Se alejó después de un profundo saludo, sin una mirada para Sylvie, cuyos ojos se humedecieron mientras la reina, sin darse cuenta de ello, se volvía hacia las damas de servicio para proceder al coucher, la ceremonia de acostarse. Entonces una mano se posó sobre el hombro de la j oven, y una voz familiar susurró:

— Siempre hubo momentos en que me parecía estúpido, pero ahora su actitud resulta de lo más divertida.

Con un gritito de alegría, Sylvie se volvió y se precipitó entre los brazos de Marie de Hautefort que, todavía en traje de viaje, le sonreía.

— ¡Marie, por fin! Desde la muerte del cardenal, cada día he esperado vuestro regreso…

— El rey no lo permitió. Confieso que me he dado mucha prisa cuando la reina me ha enviado un coche a La Flotte. Esperaba llegar a tiempo para un último gesto de respeto y afecto. Infortunadamente, los caminos no permiten grandes velocidades…

Ahora era Marie quien tenía lágrimas en los ojos.

— ¿Le amabais más de lo que pensabais?

— Me di cuenta un poco tarde. Tal vez lo que sentía confusamente en mi interior me hizo mostrarme tan dura con él… ¡Pobre rey mío!

Con sus habituales maneras decididas, Marie se deshizo de su pena como de un manto raído.

— ¡Hablemos de vos! No hay ninguna razón para que os aflijáis por las groserías de vuestro querido François. Tienen un curioso parecido con los celos.

— ¿Celos, cuando tiene aquí mismo a quienes más ama? Madame de Montbazon y la…

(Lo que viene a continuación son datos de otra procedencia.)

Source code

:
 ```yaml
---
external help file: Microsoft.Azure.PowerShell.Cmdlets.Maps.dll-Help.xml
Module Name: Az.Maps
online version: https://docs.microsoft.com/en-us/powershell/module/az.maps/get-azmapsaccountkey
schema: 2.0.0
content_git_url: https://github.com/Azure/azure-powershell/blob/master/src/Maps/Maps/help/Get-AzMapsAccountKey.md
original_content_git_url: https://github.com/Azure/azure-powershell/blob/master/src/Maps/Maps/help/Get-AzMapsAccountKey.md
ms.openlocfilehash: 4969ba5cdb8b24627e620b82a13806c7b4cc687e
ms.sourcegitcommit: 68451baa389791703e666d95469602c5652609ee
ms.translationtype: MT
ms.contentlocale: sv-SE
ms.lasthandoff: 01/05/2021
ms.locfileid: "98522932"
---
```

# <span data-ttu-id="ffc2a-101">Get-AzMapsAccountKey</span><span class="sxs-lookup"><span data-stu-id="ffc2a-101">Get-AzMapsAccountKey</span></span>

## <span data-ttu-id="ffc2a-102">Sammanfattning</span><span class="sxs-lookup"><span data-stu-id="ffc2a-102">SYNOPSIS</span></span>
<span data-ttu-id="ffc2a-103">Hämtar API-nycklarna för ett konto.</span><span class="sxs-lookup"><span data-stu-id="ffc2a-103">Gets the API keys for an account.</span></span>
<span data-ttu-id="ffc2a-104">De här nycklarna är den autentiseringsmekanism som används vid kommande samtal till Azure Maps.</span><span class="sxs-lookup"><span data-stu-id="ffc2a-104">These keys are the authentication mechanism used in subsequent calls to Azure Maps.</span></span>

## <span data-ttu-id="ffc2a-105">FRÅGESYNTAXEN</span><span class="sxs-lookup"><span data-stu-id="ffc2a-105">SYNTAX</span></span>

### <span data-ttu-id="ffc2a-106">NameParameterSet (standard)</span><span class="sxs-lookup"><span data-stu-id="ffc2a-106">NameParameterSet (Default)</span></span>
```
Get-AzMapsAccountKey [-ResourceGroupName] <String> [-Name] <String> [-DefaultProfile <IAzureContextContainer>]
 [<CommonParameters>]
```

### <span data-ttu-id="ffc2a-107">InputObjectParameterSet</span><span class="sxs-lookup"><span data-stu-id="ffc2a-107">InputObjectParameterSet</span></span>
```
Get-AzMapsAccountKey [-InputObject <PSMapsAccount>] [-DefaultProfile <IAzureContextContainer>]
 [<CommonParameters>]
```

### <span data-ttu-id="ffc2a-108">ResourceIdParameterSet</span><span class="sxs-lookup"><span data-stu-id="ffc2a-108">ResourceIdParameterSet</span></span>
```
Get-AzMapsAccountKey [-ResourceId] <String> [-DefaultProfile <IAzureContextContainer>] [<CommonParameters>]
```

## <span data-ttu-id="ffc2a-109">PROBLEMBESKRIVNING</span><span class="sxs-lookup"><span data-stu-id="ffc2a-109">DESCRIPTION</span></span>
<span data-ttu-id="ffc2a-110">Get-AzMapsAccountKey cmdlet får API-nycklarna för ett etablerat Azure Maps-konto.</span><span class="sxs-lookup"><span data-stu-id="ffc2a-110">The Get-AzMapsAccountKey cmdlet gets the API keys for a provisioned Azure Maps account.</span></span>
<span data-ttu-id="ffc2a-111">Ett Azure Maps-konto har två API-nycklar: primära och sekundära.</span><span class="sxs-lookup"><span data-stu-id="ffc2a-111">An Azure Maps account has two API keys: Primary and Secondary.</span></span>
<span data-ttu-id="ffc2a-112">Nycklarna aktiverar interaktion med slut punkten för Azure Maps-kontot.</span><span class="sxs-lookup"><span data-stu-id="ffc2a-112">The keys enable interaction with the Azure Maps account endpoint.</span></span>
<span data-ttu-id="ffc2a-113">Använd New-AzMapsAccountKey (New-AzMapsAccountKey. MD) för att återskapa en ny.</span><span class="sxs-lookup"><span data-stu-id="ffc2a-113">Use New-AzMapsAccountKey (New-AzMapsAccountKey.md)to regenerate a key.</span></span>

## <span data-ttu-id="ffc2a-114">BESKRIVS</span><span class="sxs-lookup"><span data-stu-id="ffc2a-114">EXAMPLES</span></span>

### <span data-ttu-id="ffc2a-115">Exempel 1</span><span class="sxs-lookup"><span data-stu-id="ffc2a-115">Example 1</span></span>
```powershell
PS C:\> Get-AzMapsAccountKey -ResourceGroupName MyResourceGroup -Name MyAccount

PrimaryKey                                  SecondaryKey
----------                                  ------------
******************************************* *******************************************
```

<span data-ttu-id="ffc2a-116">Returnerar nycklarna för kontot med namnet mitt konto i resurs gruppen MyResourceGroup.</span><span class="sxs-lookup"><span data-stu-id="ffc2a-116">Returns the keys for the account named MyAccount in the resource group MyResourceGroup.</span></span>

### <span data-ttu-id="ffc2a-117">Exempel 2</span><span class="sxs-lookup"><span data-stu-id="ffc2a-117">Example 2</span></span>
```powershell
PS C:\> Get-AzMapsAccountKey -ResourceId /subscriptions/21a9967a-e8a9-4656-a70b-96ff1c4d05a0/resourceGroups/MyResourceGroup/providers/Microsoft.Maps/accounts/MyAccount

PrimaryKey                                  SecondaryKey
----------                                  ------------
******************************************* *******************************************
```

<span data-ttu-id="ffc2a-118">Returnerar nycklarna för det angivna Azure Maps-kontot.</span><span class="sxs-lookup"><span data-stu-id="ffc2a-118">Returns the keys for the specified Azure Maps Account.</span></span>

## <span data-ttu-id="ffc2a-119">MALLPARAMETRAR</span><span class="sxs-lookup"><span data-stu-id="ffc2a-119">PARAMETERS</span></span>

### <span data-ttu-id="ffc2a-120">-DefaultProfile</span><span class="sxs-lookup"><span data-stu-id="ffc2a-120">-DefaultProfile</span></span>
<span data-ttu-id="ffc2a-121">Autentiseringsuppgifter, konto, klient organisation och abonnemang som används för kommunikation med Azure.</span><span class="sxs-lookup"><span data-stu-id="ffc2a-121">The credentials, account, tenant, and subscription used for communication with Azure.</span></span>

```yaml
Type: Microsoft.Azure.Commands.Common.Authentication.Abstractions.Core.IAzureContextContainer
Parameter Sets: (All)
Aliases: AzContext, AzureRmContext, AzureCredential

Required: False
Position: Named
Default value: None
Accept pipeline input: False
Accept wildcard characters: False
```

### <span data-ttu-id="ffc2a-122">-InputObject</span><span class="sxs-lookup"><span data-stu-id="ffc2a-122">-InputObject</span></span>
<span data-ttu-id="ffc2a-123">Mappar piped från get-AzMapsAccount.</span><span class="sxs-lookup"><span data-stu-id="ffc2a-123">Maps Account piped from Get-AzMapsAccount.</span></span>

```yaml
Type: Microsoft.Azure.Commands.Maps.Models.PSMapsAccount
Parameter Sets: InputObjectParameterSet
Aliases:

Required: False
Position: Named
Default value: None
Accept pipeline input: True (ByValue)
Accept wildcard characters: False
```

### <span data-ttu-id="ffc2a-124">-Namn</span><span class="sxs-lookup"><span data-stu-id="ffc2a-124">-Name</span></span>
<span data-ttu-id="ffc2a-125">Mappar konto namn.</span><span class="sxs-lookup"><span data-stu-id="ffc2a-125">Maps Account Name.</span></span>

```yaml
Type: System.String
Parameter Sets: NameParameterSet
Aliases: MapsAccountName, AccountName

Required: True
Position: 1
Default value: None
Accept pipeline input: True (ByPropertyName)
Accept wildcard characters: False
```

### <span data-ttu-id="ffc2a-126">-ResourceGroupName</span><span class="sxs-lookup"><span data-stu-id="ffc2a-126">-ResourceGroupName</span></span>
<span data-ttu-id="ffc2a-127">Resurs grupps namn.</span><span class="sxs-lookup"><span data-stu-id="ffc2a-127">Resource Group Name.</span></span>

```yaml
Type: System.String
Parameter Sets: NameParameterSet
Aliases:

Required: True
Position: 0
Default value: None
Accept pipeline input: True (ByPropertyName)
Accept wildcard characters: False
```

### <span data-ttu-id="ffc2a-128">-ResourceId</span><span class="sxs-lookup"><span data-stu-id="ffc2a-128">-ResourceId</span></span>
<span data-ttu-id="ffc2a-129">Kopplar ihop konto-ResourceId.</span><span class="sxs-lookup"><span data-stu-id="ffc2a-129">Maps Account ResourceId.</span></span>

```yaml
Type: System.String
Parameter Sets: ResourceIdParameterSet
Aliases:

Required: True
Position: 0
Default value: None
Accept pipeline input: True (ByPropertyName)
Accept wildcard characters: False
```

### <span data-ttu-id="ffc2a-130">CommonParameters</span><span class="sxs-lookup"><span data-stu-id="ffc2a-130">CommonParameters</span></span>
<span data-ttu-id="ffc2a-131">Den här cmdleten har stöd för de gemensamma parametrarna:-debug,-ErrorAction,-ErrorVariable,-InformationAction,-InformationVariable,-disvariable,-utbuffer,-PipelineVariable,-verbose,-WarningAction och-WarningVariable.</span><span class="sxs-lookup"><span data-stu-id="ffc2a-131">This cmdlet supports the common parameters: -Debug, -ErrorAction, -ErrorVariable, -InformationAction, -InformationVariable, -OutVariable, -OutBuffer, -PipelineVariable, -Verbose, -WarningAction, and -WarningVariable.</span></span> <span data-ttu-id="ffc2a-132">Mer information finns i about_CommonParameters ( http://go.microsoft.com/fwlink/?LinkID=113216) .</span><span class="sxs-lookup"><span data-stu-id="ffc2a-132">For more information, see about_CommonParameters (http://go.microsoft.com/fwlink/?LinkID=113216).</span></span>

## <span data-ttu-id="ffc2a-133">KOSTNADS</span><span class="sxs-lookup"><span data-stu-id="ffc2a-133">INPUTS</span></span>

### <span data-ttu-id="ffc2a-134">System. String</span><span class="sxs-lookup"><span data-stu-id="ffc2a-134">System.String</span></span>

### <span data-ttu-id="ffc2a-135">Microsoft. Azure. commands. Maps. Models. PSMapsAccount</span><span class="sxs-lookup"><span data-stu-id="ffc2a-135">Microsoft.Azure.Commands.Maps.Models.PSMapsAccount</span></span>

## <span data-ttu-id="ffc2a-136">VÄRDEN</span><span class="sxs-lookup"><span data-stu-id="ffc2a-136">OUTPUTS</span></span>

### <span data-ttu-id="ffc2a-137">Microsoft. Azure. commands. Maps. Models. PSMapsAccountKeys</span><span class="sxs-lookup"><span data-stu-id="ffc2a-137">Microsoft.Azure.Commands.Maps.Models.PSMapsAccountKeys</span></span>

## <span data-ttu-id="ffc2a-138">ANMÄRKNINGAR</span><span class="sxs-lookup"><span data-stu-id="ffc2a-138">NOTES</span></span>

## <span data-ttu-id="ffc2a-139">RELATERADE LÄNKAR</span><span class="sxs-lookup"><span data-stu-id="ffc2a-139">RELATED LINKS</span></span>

— Es posible, pero eso no impide que haya adquirido desde hace mucho tiempo la costumbre de consideraros propiedad suya, y puedo aseguraros que no está contento. Yo, en cambio, estoy encantada. Cuando seáis duquesa estaréis en su mismo nivel, y Jean de Fontsomme es el muchacho más encantador que conozco.

La furia de François era tan real que hacía que se sintiera desconcertado ante sus propios sentimientos. En el momento en que tocaba con las manos la gloria suprema, en que el amor de la reina le llevaba al pináculo, en que disponía a su voluntad de la más adorable de las amantes, aquella pequeña calamidad, al recordarle su existencia, acababa de propinarle alrededor del corazón un pinchazo que no conseguía explicarse. Tal vez lo más insoportable era que, en su ingenua candidez de varón muy poco habituado a los meandros del alma femenina, pensaba que la horrible experiencia de La Ferrière habría alejado para siempre a Sylvie de cualquier posible matrimonio.